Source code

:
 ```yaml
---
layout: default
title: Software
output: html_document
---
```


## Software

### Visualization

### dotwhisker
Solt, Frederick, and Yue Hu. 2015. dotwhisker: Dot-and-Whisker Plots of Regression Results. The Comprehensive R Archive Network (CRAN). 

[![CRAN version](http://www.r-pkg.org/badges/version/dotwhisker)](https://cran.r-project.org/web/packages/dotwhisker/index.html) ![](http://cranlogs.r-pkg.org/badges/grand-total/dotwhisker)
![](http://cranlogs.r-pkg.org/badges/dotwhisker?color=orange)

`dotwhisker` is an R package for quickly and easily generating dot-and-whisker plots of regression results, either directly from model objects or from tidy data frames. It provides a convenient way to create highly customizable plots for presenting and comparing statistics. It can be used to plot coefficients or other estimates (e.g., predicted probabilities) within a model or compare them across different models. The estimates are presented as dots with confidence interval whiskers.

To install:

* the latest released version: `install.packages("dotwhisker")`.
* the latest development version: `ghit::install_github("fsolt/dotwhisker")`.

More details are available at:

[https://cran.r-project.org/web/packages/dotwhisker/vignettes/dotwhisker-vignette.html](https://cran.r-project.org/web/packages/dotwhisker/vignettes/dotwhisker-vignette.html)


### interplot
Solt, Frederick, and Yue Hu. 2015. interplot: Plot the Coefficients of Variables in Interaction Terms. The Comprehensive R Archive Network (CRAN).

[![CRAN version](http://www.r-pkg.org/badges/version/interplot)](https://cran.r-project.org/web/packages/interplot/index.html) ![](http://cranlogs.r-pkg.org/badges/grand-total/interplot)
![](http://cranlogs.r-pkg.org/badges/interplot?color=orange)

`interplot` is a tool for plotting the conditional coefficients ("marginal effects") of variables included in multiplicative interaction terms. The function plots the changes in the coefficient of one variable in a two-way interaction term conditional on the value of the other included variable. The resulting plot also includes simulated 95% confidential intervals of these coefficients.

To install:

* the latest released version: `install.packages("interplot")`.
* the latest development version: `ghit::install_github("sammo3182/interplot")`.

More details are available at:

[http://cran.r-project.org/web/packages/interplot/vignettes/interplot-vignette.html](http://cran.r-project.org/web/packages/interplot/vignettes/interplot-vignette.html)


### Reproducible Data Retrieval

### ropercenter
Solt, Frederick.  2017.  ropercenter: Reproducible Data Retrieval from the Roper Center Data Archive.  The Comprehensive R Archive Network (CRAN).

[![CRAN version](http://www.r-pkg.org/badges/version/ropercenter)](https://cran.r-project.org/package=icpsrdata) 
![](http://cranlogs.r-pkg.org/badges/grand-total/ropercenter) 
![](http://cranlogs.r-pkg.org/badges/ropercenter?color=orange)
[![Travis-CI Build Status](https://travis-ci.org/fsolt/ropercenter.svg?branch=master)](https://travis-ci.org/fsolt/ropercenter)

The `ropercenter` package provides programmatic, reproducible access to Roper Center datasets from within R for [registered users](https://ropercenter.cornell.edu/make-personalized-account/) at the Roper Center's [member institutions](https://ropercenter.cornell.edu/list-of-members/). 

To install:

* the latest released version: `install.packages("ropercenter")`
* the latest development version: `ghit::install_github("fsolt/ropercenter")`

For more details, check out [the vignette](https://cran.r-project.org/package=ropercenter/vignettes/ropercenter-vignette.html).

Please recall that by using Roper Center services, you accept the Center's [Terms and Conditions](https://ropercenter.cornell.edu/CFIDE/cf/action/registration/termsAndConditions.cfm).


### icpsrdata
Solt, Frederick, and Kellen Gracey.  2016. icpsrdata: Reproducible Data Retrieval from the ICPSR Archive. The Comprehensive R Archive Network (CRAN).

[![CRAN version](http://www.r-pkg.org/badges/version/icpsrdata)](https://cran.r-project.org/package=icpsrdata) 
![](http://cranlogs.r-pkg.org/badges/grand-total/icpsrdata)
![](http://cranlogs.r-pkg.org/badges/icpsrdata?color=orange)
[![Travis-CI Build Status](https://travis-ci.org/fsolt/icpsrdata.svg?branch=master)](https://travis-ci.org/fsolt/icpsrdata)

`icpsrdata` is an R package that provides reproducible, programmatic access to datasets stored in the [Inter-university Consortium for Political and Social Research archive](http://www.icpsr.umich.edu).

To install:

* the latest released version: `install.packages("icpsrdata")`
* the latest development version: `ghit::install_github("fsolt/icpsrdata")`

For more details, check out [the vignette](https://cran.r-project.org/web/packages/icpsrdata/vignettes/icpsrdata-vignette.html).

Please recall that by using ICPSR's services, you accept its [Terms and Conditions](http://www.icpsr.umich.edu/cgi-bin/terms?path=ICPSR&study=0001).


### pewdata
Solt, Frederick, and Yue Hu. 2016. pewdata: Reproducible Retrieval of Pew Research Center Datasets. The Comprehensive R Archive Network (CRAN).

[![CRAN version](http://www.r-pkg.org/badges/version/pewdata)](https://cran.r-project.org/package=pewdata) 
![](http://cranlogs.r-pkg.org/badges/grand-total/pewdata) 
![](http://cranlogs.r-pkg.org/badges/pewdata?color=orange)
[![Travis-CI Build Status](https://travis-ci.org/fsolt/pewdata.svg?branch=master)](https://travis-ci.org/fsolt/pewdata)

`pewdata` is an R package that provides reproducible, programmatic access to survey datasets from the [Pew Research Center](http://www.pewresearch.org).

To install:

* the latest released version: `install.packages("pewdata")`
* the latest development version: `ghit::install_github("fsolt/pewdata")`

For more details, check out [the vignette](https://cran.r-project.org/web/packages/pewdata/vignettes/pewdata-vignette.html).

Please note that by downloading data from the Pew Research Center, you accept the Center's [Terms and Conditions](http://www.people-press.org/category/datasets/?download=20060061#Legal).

+-------+

DESCRIPTION OF THE TASK –
The word "access" appears in some lines above. Return every one of those lines.

RESULT –
The `ropercenter` package provides programmatic, reproducible access to Roper Center datasets from within R for [registered users](https://ropercenter.cornell.edu/make-personalized-account/) at the Roper Center's [member institutions](https://ropercenter.cornell.edu/list-of-members/). 
`icpsrdata` is an R package that provides reproducible, programmatic access to datasets stored in the [Inter-university Consortium for Political and Social Research archive](http://www.icpsr.umich.edu).
`pewdata` is an R package that provides reproducible, programmatic access to survey datasets from the [Pew Research Center](http://www.pewresearch.org).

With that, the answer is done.